BEGIN Supplied information

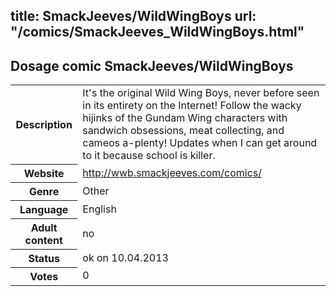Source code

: title: SmackJeeves/WildWingBoys
url: "/comics/SmackJeeves_WildWingBoys.html"
---
Dosage comic SmackJeeves/WildWingBoys
-----------------------------------------

<table class="comicinfo">
<tr>
<th>Description</th><td>It's the original Wild Wing Boys, never before seen in its entirety on the Internet! Follow the wacky hijinks of the Gundam Wing characters with sandwich obsessions, meat collecting, and cameos a-plenty! Updates when I can get around to it because school is killer.</td>
</tr>
<tr>
<th>Website</th><td><a href="http://wwb.smackjeeves.com/comics/">http://wwb.smackjeeves.com/comics/</a></td>
</tr>
<tr>
<th>Genre</th><td>Other</td>
</tr>
<tr>
<th>Language</th><td>English</td>
</tr>
<tr>
<th>Adult content</th><td>no</td>
</tr>
<tr>
<th>Status</th><td>ok on 10.04.2013</td>
</tr>
<tr>
<th>Votes</th><td>0</div></td>
</tr>
</table>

END Supplied information

To do:
Whenever a line holds a picture, print that line without the picture. All other data must be output exactly.

Written reply:
Source code

: title: SmackJeeves/WildWingBoys
url: "/comics/SmackJeeves_WildWingBoys.html"
---
Dosage comic SmackJeeves/WildWingBoys
-----------------------------------------

<table class="comicinfo">
<tr>
<th>Description</th><td>It's the original Wild Wing Boys, never before seen in its entirety on the Internet! Follow the wacky hijinks of the Gundam Wing characters with sandwich obsessions, meat collecting, and cameos a-plenty! Updates when I can get around to it because school is killer.</td>
</tr>
<tr>
<th>Website</th><td><a href="http://wwb.smackjeeves.com/comics/">http://wwb.smackjeeves.com/comics/</a></td>
</tr>
<tr>
<th>Genre</th><td>Other</td>
</tr>
<tr>
<th>Language</th><td>English</td>
</tr>
<tr>
<th>Adult content</th><td>no</td>
</tr>
<tr>
<th>Status</th><td>ok on 10.04.2013</td>
</tr>
<tr>
<th>Votes</th><td>0</div></td>
</tr>
</table>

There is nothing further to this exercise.